= Max Reger Prize =

East-German cultural prize

The Max Reger Art Prize was an art prize of the Bezirk Suhl in the German Democratic Republic. It was awarded annually on 7 October on the occasion of Tag der Republik to personalities from the fields of science and art in the district of Suhl. The prize was named after the composer and conductor Max Reger, who lived in the former residential town of Meiningen from 1911 to 1915 and conducted the Meiningen Court Orchestra there until 1914. This humanistic tradition of the town of Meiningen expired with the German Reunification Treaty in 1990.
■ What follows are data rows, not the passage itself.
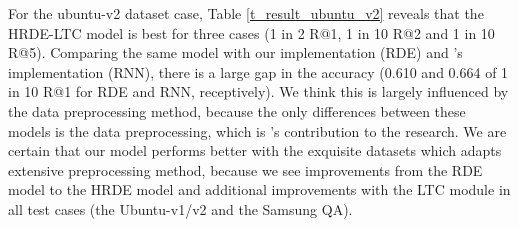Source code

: \documentclass[11pt,a4paper]{article}
\begin{document}
For the ubuntu-v2 dataset case, Table \ref{t_result_ubuntu_v2} reveals that the HRDE-LTC model is best for three cases (1 in 2 R@1, 1 in 10 R@2 and  1 in 10 R@5).
Comparing the same model with our implementation (RDE) and \cite{baudivs2016sentence}'s implementation (RNN), there is a large gap in the accuracy (0.610 and 0.664 of 1 in 10 R@1 for RDE and RNN, receptively). We think this is largely influenced by the data preprocessing method, because the only differences between these models is the data preprocessing, which is \cite{baudivs2016sentence}'s contribution to the research. 
We are certain that our model performs better with the exquisite datasets which adapts extensive preprocessing method, because we see improvements from the RDE model to the HRDE model and additional improvements with the LTC module in all test cases (the Ubuntu-v1/v2 and the Samsung QA).
\end{document}
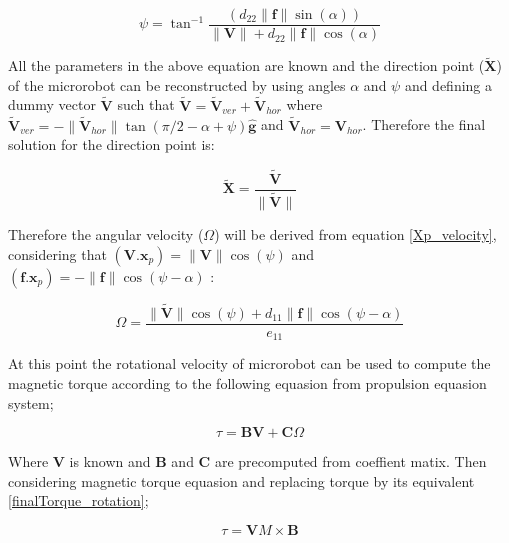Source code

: \documentclass[12pt,a4paper,titlepage]{report}
\begin{document}
\begin{equation}
  {\psi} ={{\tan}^{-1}} 
\frac{\left( d_{22} {\| \bm{f} \|} \sin(\alpha) \right)}{ \| {\bm{V} \| + d_{22} \| {\bm{f}} \|} \cos(\alpha) }
\label{psi}  
\end{equation}


All the parameters in the above equation are known and the direction point ($\tilde{\bm{X}}$) of the microrobot
 can be reconstructed by using angles $\alpha$ and $\psi$ and defining a dummy vector $\tilde{\bm{V}}$ such
that $\tilde{\bm{V}} = {\tilde{\bm{V}}}_{ver} + {\tilde{\bm{V}}}_{hor} $ where 
${\tilde{\bm{V}}}_{ver} = - \| {\tilde{\bm{V}}}_{hor} \| \tan(\pi /2 - \alpha + \psi) \hat{\bm{g}}$ and 
${\tilde{\bm{V}}}_{hor}  = {{\bm{V}}}_{hor}$. Therefore the final solution for the direction point is:



\begin{equation}
 \tilde{\bm{X} }  = \frac{\tilde{\bm{V}}}{\| {\tilde{\bm{V}}} \|}
\label{direction_point}  
\end{equation}

Therefore the angular velocity ($\Omega$) will be derived from equation \ref{Xp_velocity}, considering that
$(\bm{V} . \bm{x}_p) = \| {\bm{V}} \|  \cos({\psi})$ and $({\bm{f} . {\bm{x}}_p  }) = - \| {\bm{f}} \| \cos(\psi - \alpha) $ :




\begin{equation}
 \Omega  = \frac{\| {\tilde{\bm{V}} \|  \cos(\psi) }   + d_{11}  \| \bm{f} \| \cos(\psi - \alpha)}{e_{11}}
\label{FinalAngular_velo}  
\end{equation}

At this point the rotational velocity of microrobot can be used to compute the magnetic torque according to
the following equasion from propulsion equasion system;


\begin{equation}
 \tau = \bm{B} \bm{V} + \bm{C} \Omega 
\label{finalTorque_rotation}  
\end{equation}

Where $\bm{V}$ is known and $\bm{B}$ and $\bm{C}$ are precomputed from coeffient matix. Then considering
  magnetic torque equasion and replacing torque by its equivalent \ref{finalTorque_rotation};

\begin{equation}
 \tau = \bm{V}M \times \bm{B}
\label{finding-B}  
\end{equation}
\end{document}
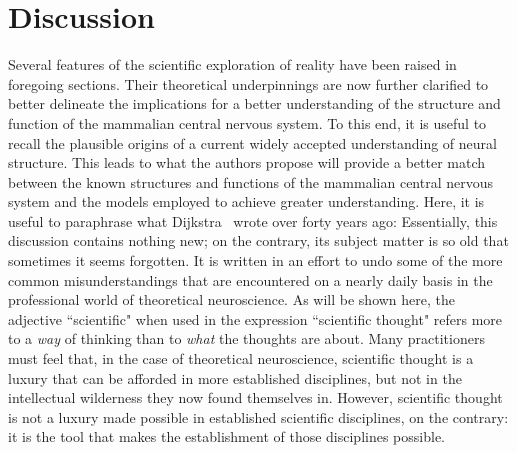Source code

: \documentclass[10pt,letterpaper]{article}
\begin{document}



\section*{Discussion}

Several features of the scientific exploration of reality have been raised in foregoing sections. Their  theoretical underpinnings are now further clarified to better delineate the implications for a better understanding of the structure and function of the mammalian central nervous system. To this end, it is useful to recall the plausible origins of a current widely accepted understanding of neural structure. This leads to what the authors propose will provide a better match between the known structures and functions of the mammalian central nervous system and the models employed to achieve greater understanding. Here, it is useful to paraphrase what Dijkstra~\cite{Dijkstra:1982fu} wrote over forty years ago: Essentially, this discussion contains nothing new; on the contrary, its subject matter is so old that sometimes it seems forgotten. It is written in an effort to undo some of the more common misunderstandings that are encountered on a nearly daily basis in the professional world of theoretical neuroscience. As will be shown here, the adjective ``scientific" when used in the expression ``scientific thought" refers more to a {\it{way}} of thinking than to {\it{what}} the thoughts are about. Many practitioners must feel that, in the case of theoretical neuroscience, scientific thought is a luxury that can be afforded in more established disciplines, but not in the intellectual wilderness they now found themselves in. However, scientific thought is not a luxury made possible in established scientific disciplines, on the contrary: it is the tool that makes the establishment of those disciplines possible.
\end{document}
The award ceremony used to take place in the Marble Hall of the Elisabethenburg Palace in Meiningen. Among others, the Max Reger Chamber Music Ensemble was engaged for the ceremony. The prize was endowed with 3000 marks of the GDR and consisted of a bronze medal in a leather case as well as a representative leather folder with a certificate. The prize had different classes, including the classes "Literature" and "Theatre".

== Laureates ==
- Konrad Mann (conductor, pianist) 1962
- Walter Werner (writer) 1962.
- Olaf Koch (conductor) (conductor) 1964
- Werner Schwarz (painter, graphic artist) 1965.
- Wolfgang Hocke (conductor) 1967
- Curt Letsche (writer) 1969
- Fritz Kühn (art smith, sculptor) 1970
- Kurt Baumgarten (painter) 1971
- Günther Hofmann (opera singer and director) for theatre 1975
- Chris Hornbogen (man of letters) 1977.
- Meininger Chorgemeinschaft
- Franz Grothe (composer) 1978
- Horst Jäger (author) for Literature 1979
- Joachim Knappe (writer) 1979
- Chamber Orchestra of the Technische Universität Ilmenau 1979
- Landolf Scherzer (writer) 1980
- Suhler Knabenchor 1985
- Peter Ehrlicher (singer) 1988
- Neuhaus am Rennsteig folk ensemble 1989
- Choir Community Krayenberg

The Max Reger Art Prize is not to be confused with the Main-Franconian Art Prize as a Nazi honour, which was also called the Max Reger Prize.